I picked a few through random sampling, and they seem like user just reporting a failure for a pass to convert an input IR, when the input IR contains operation not supposed to be handled. I would think a one-shot approach to fail exactly the same way actually, and these users to ask the same question.

This does not seem like the only difference to me: in particular the contract is quite changing in that you lose the rollback ability, and so a pattern can’t generate illegal operations or types anymore (I am not seeing this as a blocker, just saying!).

One nit: patterns through the current operands can at the moment inspect the producer of an operand pre-conversion, which your change would break (the operand type is still unchanged, but the producer is now an unrealized_cast).

I am missing what makes the type converter not needed anymore where it was used before?

I’d think that the “one shot” wouldn’t be iterative, and doesn’t need to keep a worklist updated like GreedyPatternDriver does.

+1 to this proposal! I have long stopped using DialectConversion. It’s often easier and simpler to just walk over the operations and dyn_cast. DialectConversion to me is a bit of a relic; building compilers that might fail to compile valid input programs seems like an anti-pattern these days.

However, as you and others have noted, type conversion continues to be a challenge.

This one to me is tricky. Eagerly inserting these ops can result in lots of temporary IR bloat, which increases allocator pressure.

Also, I don’t think patterns should be the “functor” used in this framework. The framework needs a set of OperationName -> function_ref<void(OpT, AdaptorT, IRRewriter&)>. This API guarantees that there are not multiple patterns that can match and remove the ability of the functors to “fail”.

It would still be nice to have some kind of registration mechanism so that lowerings can be composed across different dialects.

Would this be manageable if the driver is pooling them and eagerly reusing them when their users are converter instead of delete/create?

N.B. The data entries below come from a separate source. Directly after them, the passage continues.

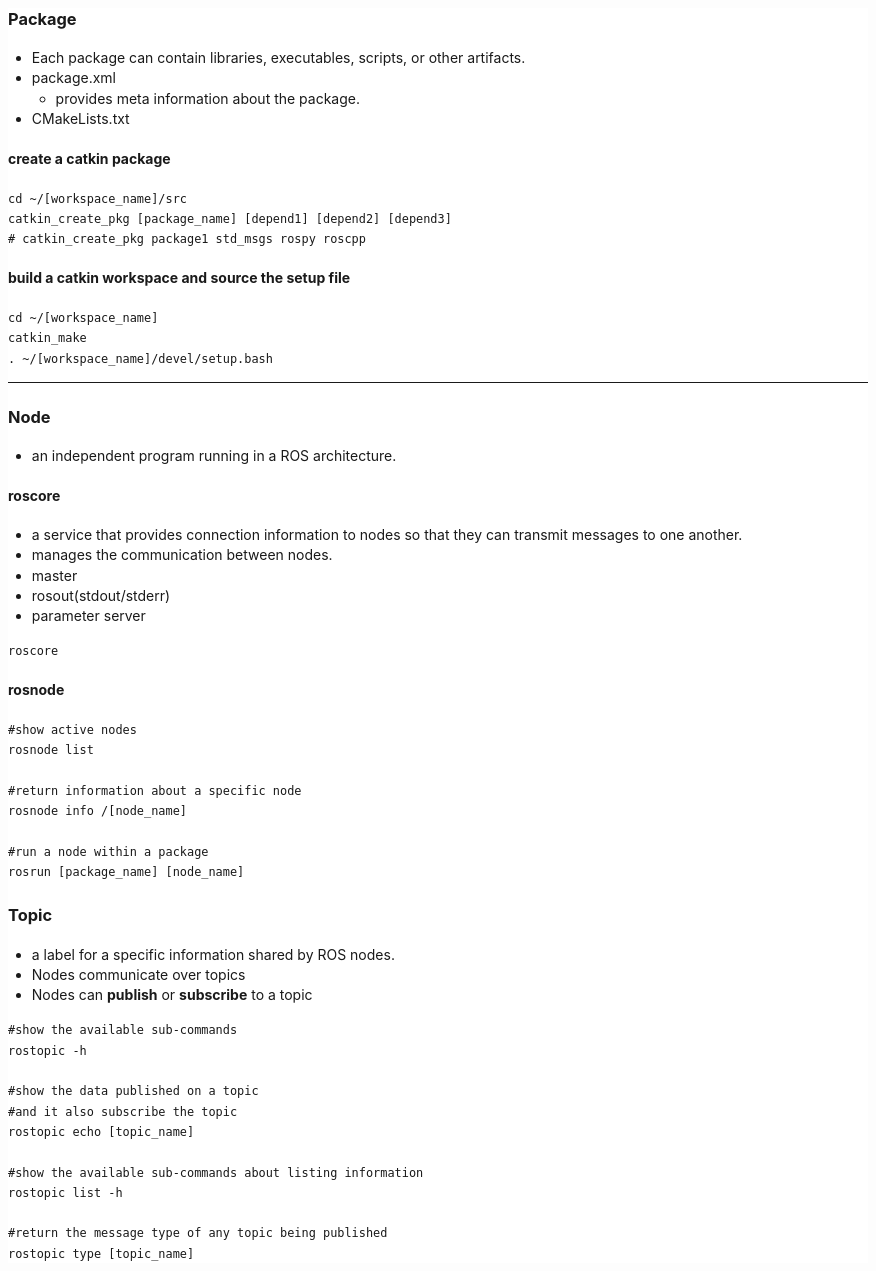 ### Package
- Each package can contain libraries, executables, scripts, or other artifacts.
- package.xml
    - provides meta information about the package.
- CMakeLists.txt

#### create a catkin package
```
cd ~/[workspace_name]/src
catkin_create_pkg [package_name] [depend1] [depend2] [depend3]
# catkin_create_pkg package1 std_msgs rospy roscpp
```
#### build a catkin workspace and source the setup file
```
cd ~/[workspace_name]
catkin_make
. ~/[workspace_name]/devel/setup.bash
```

---

### Node
- an independent program running in a ROS architecture.

#### roscore
-  a service that provides connection information to nodes so that they can transmit messages to one another.
-  manages the communication between nodes.
- master
- rosout(stdout/stderr)
- parameter server
```
roscore
```
#### rosnode
```
#show active nodes
rosnode list

#return information about a specific node
rosnode info /[node_name]

#run a node within a package
rosrun [package_name] [node_name]

```

### Topic
- a label for a specific information shared by ROS nodes.
- Nodes communicate over topics
- Nodes can **publish** or **subscribe** to a topic
```
#show the available sub-commands
rostopic -h

#show the data published on a topic
#and it also subscribe the topic
rostopic echo [topic_name]

#show the available sub-commands about listing information
rostopic list -h

#return the message type of any topic being published
rostopic type [topic_name]
```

Why is this a good property to have? How do you account for example for the ability to convert an op only if it in a particular form? (like some subset of attributes)

Yeah, this seems like something the driver should do. I’ve been meaning to write a “dumb dialect conversion” framework to replace the grotty for loops and passes that need to navigate transient illegal IR. Great to see this being pushed forward!

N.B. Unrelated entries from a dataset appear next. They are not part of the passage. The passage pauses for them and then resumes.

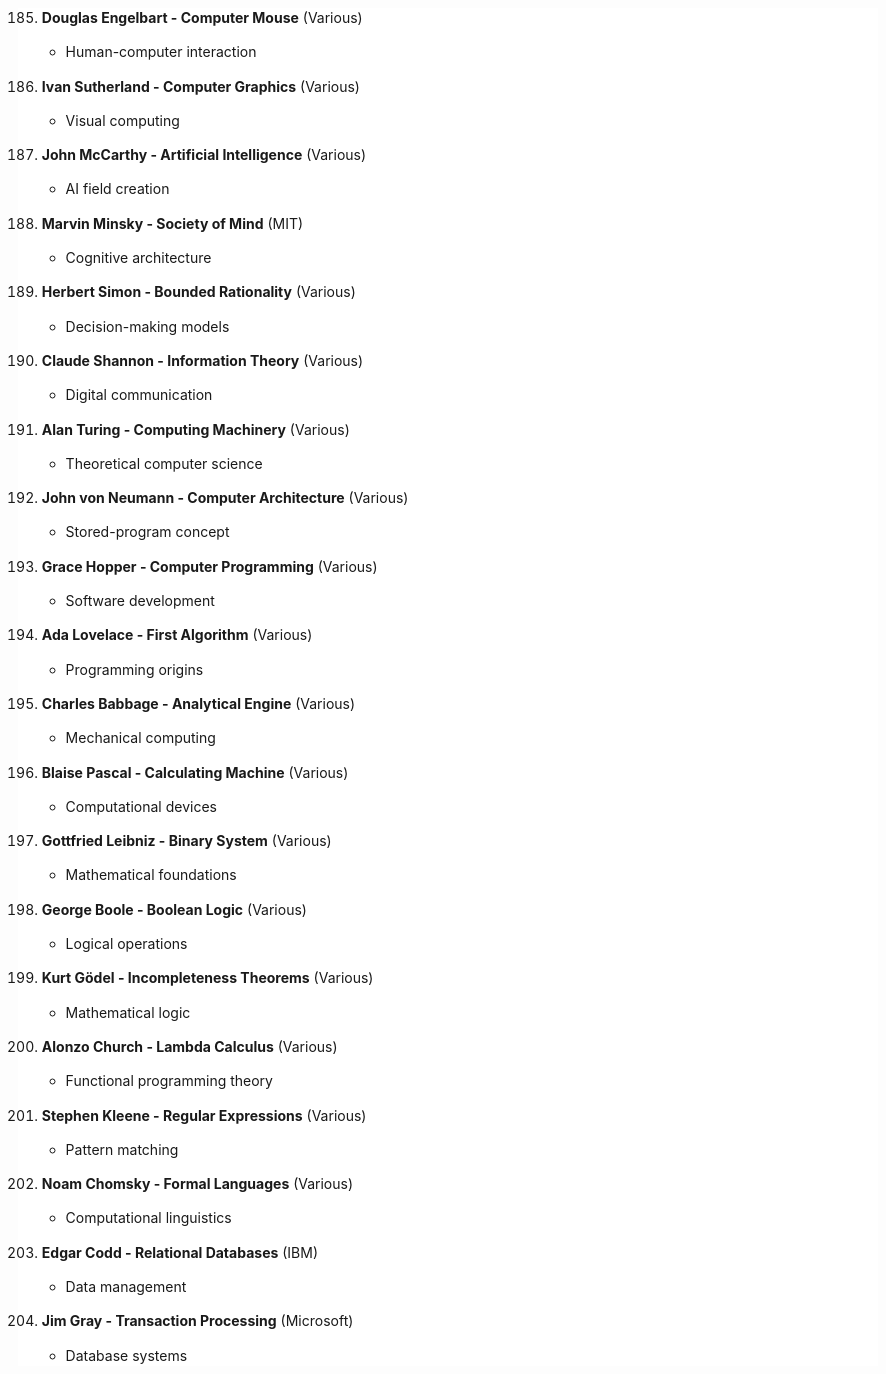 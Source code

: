 185. **Douglas Engelbart - Computer Mouse** (Various)
     - Human-computer interaction

186. **Ivan Sutherland - Computer Graphics** (Various)
     - Visual computing

187. **John McCarthy - Artificial Intelligence** (Various)
     - AI field creation

188. **Marvin Minsky - Society of Mind** (MIT)
     - Cognitive architecture

189. **Herbert Simon - Bounded Rationality** (Various)
     - Decision-making models

190. **Claude Shannon - Information Theory** (Various)
     - Digital communication

191. **Alan Turing - Computing Machinery** (Various)
     - Theoretical computer science

192. **John von Neumann - Computer Architecture** (Various)
     - Stored-program concept

193. **Grace Hopper - Computer Programming** (Various)
     - Software development

194. **Ada Lovelace - First Algorithm** (Various)
     - Programming origins

195. **Charles Babbage - Analytical Engine** (Various)
     - Mechanical computing

196. **Blaise Pascal - Calculating Machine** (Various)
     - Computational devices

197. **Gottfried Leibniz - Binary System** (Various)
     - Mathematical foundations

198. **George Boole - Boolean Logic** (Various)
     - Logical operations

199. **Kurt Gödel - Incompleteness Theorems** (Various)
     - Mathematical logic

200. **Alonzo Church - Lambda Calculus** (Various)
     - Functional programming theory

201. **Stephen Kleene - Regular Expressions** (Various)
     - Pattern matching

202. **Noam Chomsky - Formal Languages** (Various)
     - Computational linguistics

203. **Edgar Codd - Relational Databases** (IBM)
     - Data management

204. **Jim Gray - Transaction Processing** (Microsoft)
     - Database systems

IMO valid IR should never fail to lower, assuming the lowering is written.

It should never fail to lower in aggregate but a single pattern may not be comprehensive.

So purely forward walk, one iteration, no pattern expanding into ops that need further lowering/always legal expansions?

I think it’s use is where one has many ops with many different attributes/variants and composing different paths. It’s for when your input language is a rather large target and it’s doubtful that you’d ever really be able to support all. There that’s fine, but it’s being used where the start and end are rather fixed/small and the type converter is the convenience part. E.g., it’s being used where the cost is not being offset by any benefit.

+1 on avoiding bloat which has to be cleaned up.

This might be a key idea. I’ve also almost written a “dumb dialect conversion driver” a couple of times, but what to do about type conversion always holds me back. If the current dialect conversion had a way to do this one thing when it was created, it might have ended up better. Instead, it went through several iterations of trying to balance type conversion and the resulting transiently illegal IR – and I feel like each iteration just added a lot of complexity.

The other thing I’ve often wondered is whether there should be a few such conversion drivers. There are a lot of use cases for how to lower something and I feel like by trying to solve them all, it kind of didn’t do any of them very well.

Finally, while it would be a big change, the matchAndRewrite which does both predicate and rewrite in one has been a continual problem. The most common bug and CR feedback I see comes from people mutating as part of the match and then returning failure… Usually indirectly in some helper where it is non obvious.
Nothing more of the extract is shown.